Task to carry out = When the line containing "Una simple búsqueda" is found in the data below, copy it and each line after it through the line containing "## Integración con", exactly and with no others.

Saved data entries:
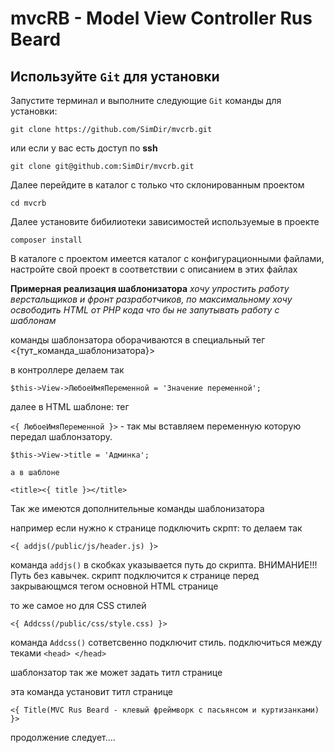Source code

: # mvcRB - Model View Controller **Rus Beard**

## Используйте `Git` для установки

Запустите терминал и выполните следующие `Git` команды для установки:
```
git clone https://github.com/SimDir/mvcrb.git
```
или если у вас есть доступ по **ssh**
```
git clone git@github.com:SimDir/mvcrb.git
```
Далее перейдите в каталог с только что склонированным проектом
```
cd mvcrb
```
Далее установите бибилиотеки зависимостей используемые в проекте
```
composer install
```


В каталоге с проектом имеется каталог с конфигурационными файлами, настройте свой проект в соответствии с описанием в этих файлах

**Примерная реализация шаблонизатора**
*хочу упростить работу верстальщиков и фронт разработчиков, по максимальному хочу освободить HTML от PHP кода что бы не запутывать работу с шаблонам*

команды шаблонзатора оборачиваются в специальный тег <{тут_команда_шаблонизатора}> 


в контроллере делаем так 

`$this->View->ЛюбоеИмяПеременной = 'Значение переменной';`

далее в HTML шаблоне:
тег 

`<{ ЛюбоеИмяПеременной }>` - так мы вставляем переменную которую передал шаблонзатору.

```
$this->View->title = 'Админка';

а в шаблоне

<title><{ title }></title>
```

Так же имеются дополнительные команды шаблонизатора

например если нужно к странице подключить скрпт:
то делаем так 
```
<{ addjs(/public/js/header.js) }>
```
команда `addjs()` в скобках указывается путь до скрипта. ВНИМАНИЕ!!! Путь без кавычек. скрипт подключится к странице перед закрывающмся тегом </body> основной HTML странице


то же самое но для CSS стилей
```
<{ Addcss(/public/css/style.css) }>
```
команда `Addcss()` сответсвенно подключит стиль. подключиться между теками `<head> </head>`

шаблонзатор так же может задать титл странице

эта команда установит титл странице 
```
<{ Title(MVC Rus Beard - клевый фреймворк с пасьянсом и куртизанками) }>
```

продолжение следует....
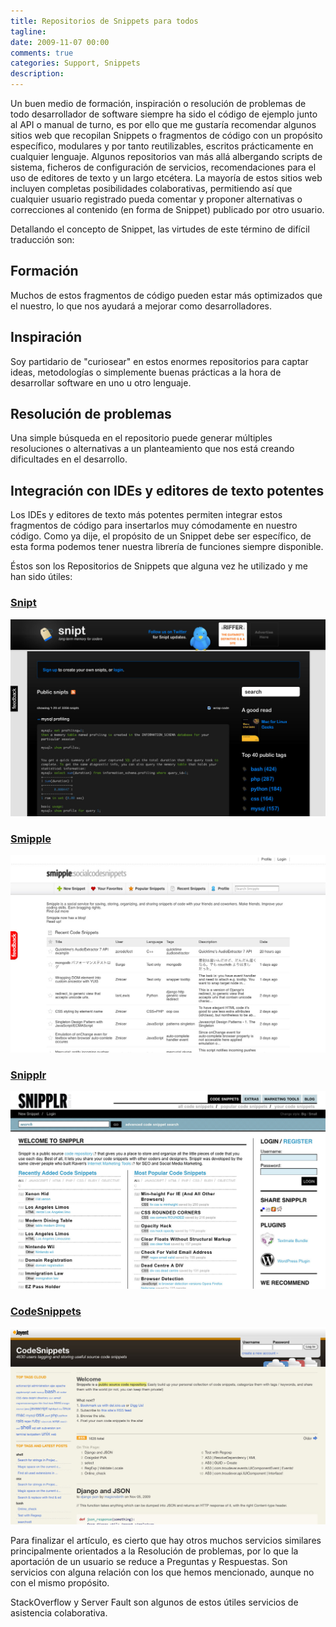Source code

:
 ```yaml
---
title: Repositorios de Snippets para todos
tagline:
date: 2009-11-07 00:00
comments: true
categories: Support, Snippets
description:
---
```


Un buen medio de formación, inspiración o resolución de problemas de todo desarrollador de software siempre ha sido el código de ejemplo junto al API o manual de turno, es por ello que me gustaría recomendar algunos sitios web que recopilan Snippets o fragmentos de código con un propósito específico, modulares y por tanto reutilizables, escritos prácticamente en cualquier lenguaje. Algunos repositorios van más allá albergando scripts de sistema, ficheros de configuración de servicios, recomendaciones para el uso de editores de texto y un largo etcétera. 
La mayoría de estos sitios web incluyen completas posibilidades colaborativas, permitiendo así que cualquier usuario registrado pueda comentar y proponer alternativas o correcciones al contenido (en forma de Snippet) publicado por otro usuario.

Detallando el concepto de Snippet, las virtudes de este término de difícil traducción son:

## Formación
Muchos de estos fragmentos de código pueden estar más optimizados que el nuestro, lo que nos ayudará a mejorar como desarrolladores.

## Inspiración
Soy partidario de "curiosear" en estos enormes repositorios para captar ideas, metodologías o simplemente buenas prácticas a la hora de desarrollar software en uno u otro lenguaje.

## Resolución de problemas
Una simple búsqueda en el repositorio puede generar múltiples resoluciones o alternativas a un planteamiento que nos está creando dificultades en el desarrollo.

## Integración con IDEs y editores de texto potentes
Los IDEs y editores de texto más potentes permiten integrar estos fragmentos de código para insertarlos muy cómodamente en nuestro código. Como ya dije, el propósito de un Snippet debe ser específico, de esta forma podemos tener nuestra librería de funciones siempre disponible.

Éstos son los Repositorios de Snippets que alguna vez he utilizado y me han sido útiles:

### [Snipt](http://snipt.net/)

![Snipt](2009-11-07-repositorios-de-snippets-para-todos/snipt.jpg)

### [Smipple](http://www.smipple.net/)

![Smipple](2009-11-07-repositorios-de-snippets-para-todos/smipple.jpg)

### [Snipplr](http://snipplr.com/)

![Snipplr](2009-11-07-repositorios-de-snippets-para-todos/snipplr.jpg)

### [CodeSnippets](http://codesnippets.joyent.com/)

![CodeSnippets](2009-11-07-repositorios-de-snippets-para-todos/codesnippets.jpg)

Para finalizar el artículo, es cierto que hay otros muchos servicios similares principalmente orientados a la Resolución de problemas, por lo que la aportación de un usuario se reduce a Preguntas y Respuestas. Son servicios con alguna relación con los que hemos mencionado, aunque no con el mismo propósito.

StackOverflow y Server Fault son algunos de estos útiles servicios de asistencia colaborativa.

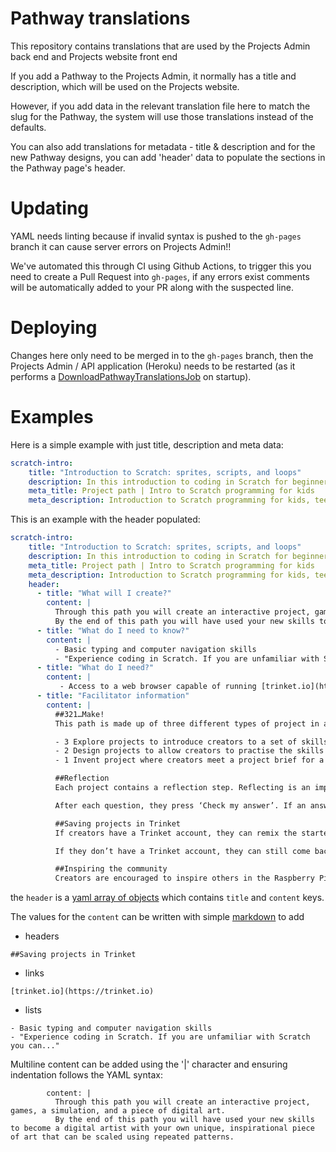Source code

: # Pathway translations

This repository contains translations that are used by the Projects Admin back end and Projects website front end

If you add a Pathway to the Projects Admin, it normally has a title and description, which will be used on the Projects website.

However, if you add data in the relevant translation file here to match the slug for the Pathway, the system will use those translations instead of the defaults.

You can also add translations for metadata - title & description and for the new Pathway designs, you can add 'header' data to populate the sections in the Pathway page's header.

# Updating

YAML needs linting because if invalid syntax is pushed to the `gh-pages` branch it can cause server errors on Projects Admin!!

We've automated this through CI using Github Actions, to trigger this you need to create a Pull Request into `gh-pages`, if any errors exist comments will be automatically added to your PR along with the suspected line.

# Deploying

Changes here only need to be merged in to the `gh-pages` branch, then the Projects Admin / API application (Heroku) needs to be restarted (as it performs a [DownloadPathwayTranslationsJob](https://github.com/RaspberryPiFoundation/projects-admin/blob/main/lib/tasks/ephemeral_setup.rake) on startup).

# Examples

Here is a simple example with just title, description and meta data:

```yaml
scratch-intro:
    title: "Introduction to Scratch: sprites, scripts, and loops"
    description: In this introduction to coding in Scratch for beginners, you will learn how to add code, costumes, and sounds to sprites as you make animations, a game, an app, and a book.
    meta_title: Project path | Intro to Scratch programming for kids
    meta_description: Introduction to Scratch programming for kids, teenagers and young adults. Learn how to make animations, a game, an app, and a book.
```

This is an example with the header populated:

```yaml
scratch-intro:
    title: "Introduction to Scratch: sprites, scripts, and loops"
    description: In this introduction to coding in Scratch for beginners, you will learn how to add code, costumes, and sounds to sprites as you make animations, a game, an app, and a book.
    meta_title: Project path | Intro to Scratch programming for kids
    meta_description: Introduction to Scratch programming for kids, teenagers and young adults. Learn how to make animations, a game, an app, and a book.
    header:
      - title: "What will I create?"
        content: |
          Through this path you will create an interactive project, games, a simulation, and a piece of digital art.
          By the end of this path you will have used your new skills to become a digital artist with your own unique, inspirational piece of art that can be scaled using repeated patterns.
      - title: "What do I need to know?"
        content: |
          - Basic typing and computer navigation skills
          - "Experience coding in Scratch. If you are unfamiliar with Scratch you could try our Scratch paths, [Introduction to Scratch](https://projects.raspberrypi.org/en/pathways/scratch-intro), [More Scratch](https://projects.raspberrypi.org/en/pathways/more-scratch), and [Further Scratch](https://projects.raspberrypi.org/en/pathways/further-scratch)."
      - title: "What do I need?"
        content: |
           - Access to a web browser capable of running [trinket.io](https://trinket.io).
      - title: "Facilitator information"
        content: |
          ##321…Make!
          This path is made up of three different types of project in a 3-2-1 structure:

          - 3 Explore projects to introduce creators to a set of skills, and provide step-by-step instructions to help them develop initial confidence.
          - 2 Design projects to allow creators to practise the skills they learned in the previous Explore projects, and to express themselves creatively whilst growing independence.
          - 1 Invent project where creators meet a project brief for a particular audience using their skills.

          ##Reflection
          Each project contains a reflection step. Reflecting is an important part of learning, because it helps make new connections in your brain. Creators answer three questions to reflect on what they’ve learned.

          After each question, they press ‘Check my answer’. If an answer is incorrect, useful feedback will guide them towards the correct answer. There is no limit to the amount of times they can attempt each question.

          ##Saving projects in Trinket
          If creators have a Trinket account, they can remix the starter projects to save a copy to their My Trinkets library.

          If they don’t have a Trinket account, they can still come back to their project in the future by using the same computer and using the starter project link.

          ##Inspiring the community
          Creators are encouraged to inspire others in the Raspberry Pi Foundation community by sharing their projects with us via the [project submissions form](https://form.raspberrypi.org/f/community-project-submissions). Projects will be anonymously shared to our Community Galleries.
```

the `header` is a [yaml array of objects](https://www.w3schools.io/file/yaml-arrays/#yaml-arrays-of-objects) which contains `title` and `content` keys.

The values for the `content` can be written with simple [markdown](https://daringfireball.net/projects/markdown/) to add 

- headers
```
##Saving projects in Trinket
```

- links 
```
[trinket.io](https://trinket.io)
```

- lists
```
- Basic typing and computer navigation skills
- "Experience coding in Scratch. If you are unfamiliar with Scratch you can..."
```

Multiline content can be added using the '|' character and ensuring indentation follows the YAML syntax:

```
        content: |
          Through this path you will create an interactive project, games, a simulation, and a piece of digital art.
          By the end of this path you will have used your new skills to become a digital artist with your own unique, inspirational piece of art that can be scaled using repeated patterns.
```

Solved exercise =
Una simple búsqueda en el repositorio puede generar múltiples resoluciones o alternativas a un planteamiento que nos está creando dificultades en el desarrollo.

## Integración con IDEs y editores de texto potentes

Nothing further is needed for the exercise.